§ **Exercise directions**:
Every line with the string "about" must be copied from the entries below.

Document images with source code
_ _ _ _
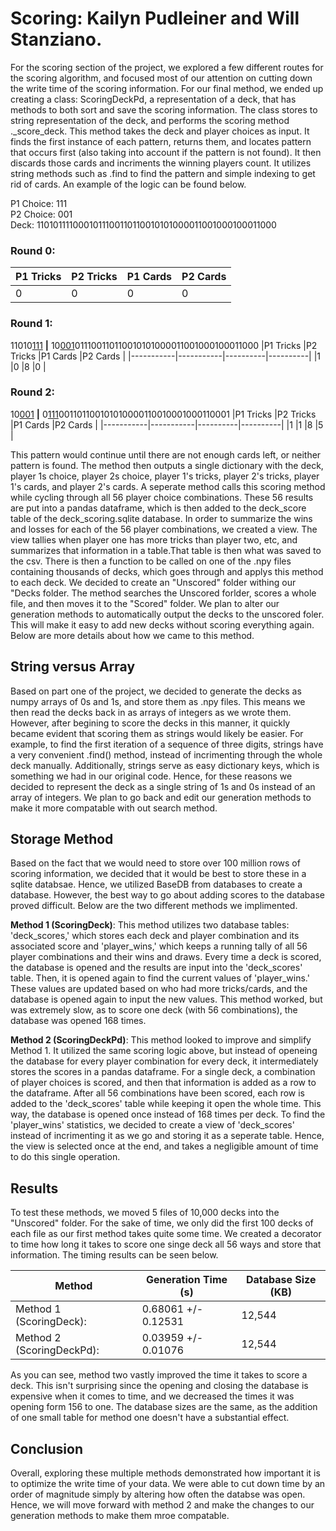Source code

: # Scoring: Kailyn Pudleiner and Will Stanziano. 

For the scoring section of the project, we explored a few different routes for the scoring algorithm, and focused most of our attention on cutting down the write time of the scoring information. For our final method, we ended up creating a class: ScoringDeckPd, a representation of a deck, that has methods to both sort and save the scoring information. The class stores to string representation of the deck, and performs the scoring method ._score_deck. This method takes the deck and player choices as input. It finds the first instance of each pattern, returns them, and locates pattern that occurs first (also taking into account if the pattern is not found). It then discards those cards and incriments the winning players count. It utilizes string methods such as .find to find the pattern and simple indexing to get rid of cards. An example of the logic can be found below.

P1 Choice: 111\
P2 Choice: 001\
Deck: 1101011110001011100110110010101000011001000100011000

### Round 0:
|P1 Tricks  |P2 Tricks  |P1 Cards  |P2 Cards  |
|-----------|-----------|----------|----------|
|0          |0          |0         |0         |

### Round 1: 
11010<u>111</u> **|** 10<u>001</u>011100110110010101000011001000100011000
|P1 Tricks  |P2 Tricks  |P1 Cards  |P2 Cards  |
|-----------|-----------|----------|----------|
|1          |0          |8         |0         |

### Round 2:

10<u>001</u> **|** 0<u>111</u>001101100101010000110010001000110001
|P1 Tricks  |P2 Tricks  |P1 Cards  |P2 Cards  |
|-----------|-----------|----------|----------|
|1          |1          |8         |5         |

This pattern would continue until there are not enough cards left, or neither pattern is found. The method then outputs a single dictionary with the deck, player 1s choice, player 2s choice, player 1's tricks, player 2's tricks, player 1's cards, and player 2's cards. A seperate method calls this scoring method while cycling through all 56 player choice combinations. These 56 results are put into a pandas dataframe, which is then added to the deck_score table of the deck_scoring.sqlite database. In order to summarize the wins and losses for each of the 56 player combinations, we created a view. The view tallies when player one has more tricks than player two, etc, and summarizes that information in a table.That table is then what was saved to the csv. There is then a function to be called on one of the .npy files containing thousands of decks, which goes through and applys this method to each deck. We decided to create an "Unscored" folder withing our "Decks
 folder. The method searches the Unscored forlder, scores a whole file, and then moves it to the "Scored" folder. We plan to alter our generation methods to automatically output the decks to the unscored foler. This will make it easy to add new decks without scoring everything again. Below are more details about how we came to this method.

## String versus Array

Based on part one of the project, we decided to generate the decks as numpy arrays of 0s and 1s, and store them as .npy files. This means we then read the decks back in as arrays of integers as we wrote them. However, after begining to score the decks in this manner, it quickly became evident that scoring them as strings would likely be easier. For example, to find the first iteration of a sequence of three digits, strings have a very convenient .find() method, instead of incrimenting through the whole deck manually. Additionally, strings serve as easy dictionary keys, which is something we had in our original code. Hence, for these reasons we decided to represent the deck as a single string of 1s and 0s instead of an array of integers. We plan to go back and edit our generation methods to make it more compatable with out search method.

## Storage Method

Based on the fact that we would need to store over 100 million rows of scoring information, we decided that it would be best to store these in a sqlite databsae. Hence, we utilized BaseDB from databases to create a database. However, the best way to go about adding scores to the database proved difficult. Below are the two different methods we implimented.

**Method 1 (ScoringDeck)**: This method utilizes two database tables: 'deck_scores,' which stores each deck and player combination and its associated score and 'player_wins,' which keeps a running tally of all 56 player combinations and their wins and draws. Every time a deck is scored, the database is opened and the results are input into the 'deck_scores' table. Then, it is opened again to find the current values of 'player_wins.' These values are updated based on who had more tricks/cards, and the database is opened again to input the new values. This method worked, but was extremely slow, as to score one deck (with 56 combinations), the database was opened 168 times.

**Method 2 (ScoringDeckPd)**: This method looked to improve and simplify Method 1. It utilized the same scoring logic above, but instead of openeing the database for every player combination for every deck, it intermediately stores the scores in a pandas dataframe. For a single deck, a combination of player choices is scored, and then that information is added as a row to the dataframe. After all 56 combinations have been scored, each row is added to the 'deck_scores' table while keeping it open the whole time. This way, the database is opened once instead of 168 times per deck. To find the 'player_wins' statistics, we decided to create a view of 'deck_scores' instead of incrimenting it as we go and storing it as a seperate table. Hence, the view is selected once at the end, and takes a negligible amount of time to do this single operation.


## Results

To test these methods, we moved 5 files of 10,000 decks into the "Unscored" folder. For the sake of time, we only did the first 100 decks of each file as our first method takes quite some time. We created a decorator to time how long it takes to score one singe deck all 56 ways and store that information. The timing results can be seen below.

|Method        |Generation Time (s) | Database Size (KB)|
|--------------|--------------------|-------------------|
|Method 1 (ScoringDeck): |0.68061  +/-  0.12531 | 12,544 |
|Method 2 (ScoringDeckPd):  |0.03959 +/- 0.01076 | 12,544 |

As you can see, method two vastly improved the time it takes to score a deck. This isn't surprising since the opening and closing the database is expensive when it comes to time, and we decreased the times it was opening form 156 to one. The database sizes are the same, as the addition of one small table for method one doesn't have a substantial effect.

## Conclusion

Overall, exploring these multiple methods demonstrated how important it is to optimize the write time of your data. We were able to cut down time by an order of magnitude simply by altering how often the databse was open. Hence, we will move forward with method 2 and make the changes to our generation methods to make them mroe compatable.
_ _ _ _
§ **Solution for this task**:
 folder. The method searches the Unscored forlder, scores a whole file, and then moves it to the "Scored" folder. We plan to alter our generation methods to automatically output the decks to the unscored foler. This will make it easy to add new decks without scoring everything again. Below are more details about how we came to this method.
Based on the fact that we would need to store over 100 million rows of scoring information, we decided that it would be best to store these in a sqlite databsae. Hence, we utilized BaseDB from databases to create a database. However, the best way to go about adding scores to the database proved difficult. Below are the two different methods we implimented.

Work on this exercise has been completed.